Église Sainte Marie - Le Mesnil-Mauger (Sainte-Marie-aux-Anglais)

à Mézidon Vallée d'Auge

  • En 1973, les communes d’Écajeul, Saint-Crespin, Sainte-Marie-aux-Anglais et le Mesnil-Mauger fusionnent. 6 églises sont ainsi présentes sur le territoire.
    Avec son style roman et ses fresques médiévales, cette église est une des plus anciennes de Normandie.
    L'église ou plutôt la chapelle fut construite pour servir de sépulture à la famille de Sainte-Marie dont le descendant au XIVème siècle était toujours le patron de la chapelle. Les gisants du chœur représentent vraisemblablement des membres de cette famille.
    La chapelle devient au XVIIe et XVIIIe siècles église paroissiale contrôlée par l'Évêché de Lisieux. En 1836, les paroissiens demandent à être rattachés à d'autres églises plus facilement accessibles et le bâtiment, désacralisé, sombre dans un long oubli au risque de s'écrouler. La chapelle est quand même inscrite au titre des Monuments historiques en 1850. Mais la commune obtient l'annulation de l'inscription pour la détruire comme « ruine ». Elle sera sauvée par le châtelain local Monsieur de La Porte.
    La chapelle a été visiblement construite en deux parties, la nef d’abord puis le chœur. Dendrochronologie et études architecturales permettent de dater la nef de 1145 et le chœur de 1220 environ. L’édifice est un exemple du roman typiquement normand. Il comprend une nef à trois travées et un chœur à deux travées. Sa construction est restée telle que son maître d’œuvre l’a conçue au XIIe siècle, ce qui en fait un monument exceptionnel. Seules deux fenêtres gothiques sont venues remplacer deux fenêtres romanes d’origine.

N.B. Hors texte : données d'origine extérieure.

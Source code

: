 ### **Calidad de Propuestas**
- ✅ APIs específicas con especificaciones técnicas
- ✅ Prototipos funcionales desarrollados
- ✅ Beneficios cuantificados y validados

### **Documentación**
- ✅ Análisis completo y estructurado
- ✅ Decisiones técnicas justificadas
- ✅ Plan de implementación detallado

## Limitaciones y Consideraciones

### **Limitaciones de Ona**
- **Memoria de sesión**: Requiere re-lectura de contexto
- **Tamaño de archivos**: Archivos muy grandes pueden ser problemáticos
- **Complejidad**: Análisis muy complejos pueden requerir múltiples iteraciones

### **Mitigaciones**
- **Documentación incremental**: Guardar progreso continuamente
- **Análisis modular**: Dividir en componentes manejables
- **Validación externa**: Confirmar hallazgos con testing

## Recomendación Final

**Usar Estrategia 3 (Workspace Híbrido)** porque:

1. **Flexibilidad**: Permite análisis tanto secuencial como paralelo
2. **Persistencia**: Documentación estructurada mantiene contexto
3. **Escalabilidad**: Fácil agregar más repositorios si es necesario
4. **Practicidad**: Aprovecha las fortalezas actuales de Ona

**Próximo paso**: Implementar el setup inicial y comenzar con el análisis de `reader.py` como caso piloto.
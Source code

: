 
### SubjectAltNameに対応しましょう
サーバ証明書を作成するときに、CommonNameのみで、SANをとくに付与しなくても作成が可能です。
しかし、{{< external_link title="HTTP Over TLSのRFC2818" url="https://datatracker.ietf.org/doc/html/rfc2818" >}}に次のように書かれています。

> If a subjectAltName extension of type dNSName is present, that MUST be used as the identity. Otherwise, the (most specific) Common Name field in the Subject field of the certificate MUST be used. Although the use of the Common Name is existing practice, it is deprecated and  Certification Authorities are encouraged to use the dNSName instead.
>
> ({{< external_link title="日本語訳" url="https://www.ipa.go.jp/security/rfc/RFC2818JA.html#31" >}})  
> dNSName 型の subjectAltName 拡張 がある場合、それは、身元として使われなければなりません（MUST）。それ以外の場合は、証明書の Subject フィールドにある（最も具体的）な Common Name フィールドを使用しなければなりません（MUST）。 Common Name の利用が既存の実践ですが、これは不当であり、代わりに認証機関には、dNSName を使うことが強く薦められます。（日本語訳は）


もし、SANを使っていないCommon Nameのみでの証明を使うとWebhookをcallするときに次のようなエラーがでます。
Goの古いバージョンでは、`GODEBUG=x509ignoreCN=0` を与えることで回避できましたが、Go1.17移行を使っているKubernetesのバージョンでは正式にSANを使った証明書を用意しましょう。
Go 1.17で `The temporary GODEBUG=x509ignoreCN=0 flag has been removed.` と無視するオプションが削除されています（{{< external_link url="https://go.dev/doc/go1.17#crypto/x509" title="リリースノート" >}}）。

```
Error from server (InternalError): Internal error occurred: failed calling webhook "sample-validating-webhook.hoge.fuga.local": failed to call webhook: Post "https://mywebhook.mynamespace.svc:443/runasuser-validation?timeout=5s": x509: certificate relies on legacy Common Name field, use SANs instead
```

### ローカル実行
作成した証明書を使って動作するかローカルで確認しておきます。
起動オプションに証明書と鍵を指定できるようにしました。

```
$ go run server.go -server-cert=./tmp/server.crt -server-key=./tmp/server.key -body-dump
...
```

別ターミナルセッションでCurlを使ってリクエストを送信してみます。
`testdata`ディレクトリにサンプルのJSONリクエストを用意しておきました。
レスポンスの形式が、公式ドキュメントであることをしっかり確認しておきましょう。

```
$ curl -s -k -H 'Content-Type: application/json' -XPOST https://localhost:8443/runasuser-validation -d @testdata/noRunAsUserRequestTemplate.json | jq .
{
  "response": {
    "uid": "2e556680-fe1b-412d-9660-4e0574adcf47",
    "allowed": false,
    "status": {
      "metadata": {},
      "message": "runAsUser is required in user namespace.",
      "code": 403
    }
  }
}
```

Le clocher actuel aurait été édifié entre 1411 et 1455, peut-être y en avait-il un autre avant.
    La façade occidentale de la nef présente une porte romane dont l'archivolte est ornée de motifs en zigzag. Au-dessus, trois fenêtres cintrées, sans colonnes ni moulures, occupent le diamètre de la façade. Les murs latéraux sont couronnés d’une corniche à modillons à figures grimaçantes. Dans le mur latéral Nord, la porte permettait au clergé et au seigneur d’accéder directement au bas de la nef. Son archivolte porte des tores en zigzag formant des losanges. Les mots PIERRES REVEL sont gravés sur la voussure en caractères du XIIIe siècle. À l’extrémité orientale de la nef s’élève un clocher en charpente recouvert en essentes.
    Les nombreuses peintures murales du XIIIe siècle qui ornent l’intérieur de l’église sont le témoignage de l’art décoratif normand au Moyen-Âge. Elles racontent différentes scènes de la vie du Christ : la Nativité, l’Adoration des Mages, la Cène…. La nef comprend différentes scènes « civiles » mais en rapport avec la vie religieuse de l’époque : meurtre de Saint Thomas Becket, scène d’attaque de château-fort inspirée des croisades, légende de Saint Nicolas… Cet ensemble est sûrement la plus grande surface peinte de cette époque encore visible en Normandie et dans un état de conservation aussi remarquable. Toutes les personnes qui ne savaient pas lire apprenaient ainsi l’histoire sainte par l’image.
    La désaffection de l’église a entraîné la disparition quasi-totale de son mobilier.
    D’importants travaux de restauration : rénovation du chœur, du clocher, de la charpente de la nef ont eu lieu en 2017-2018.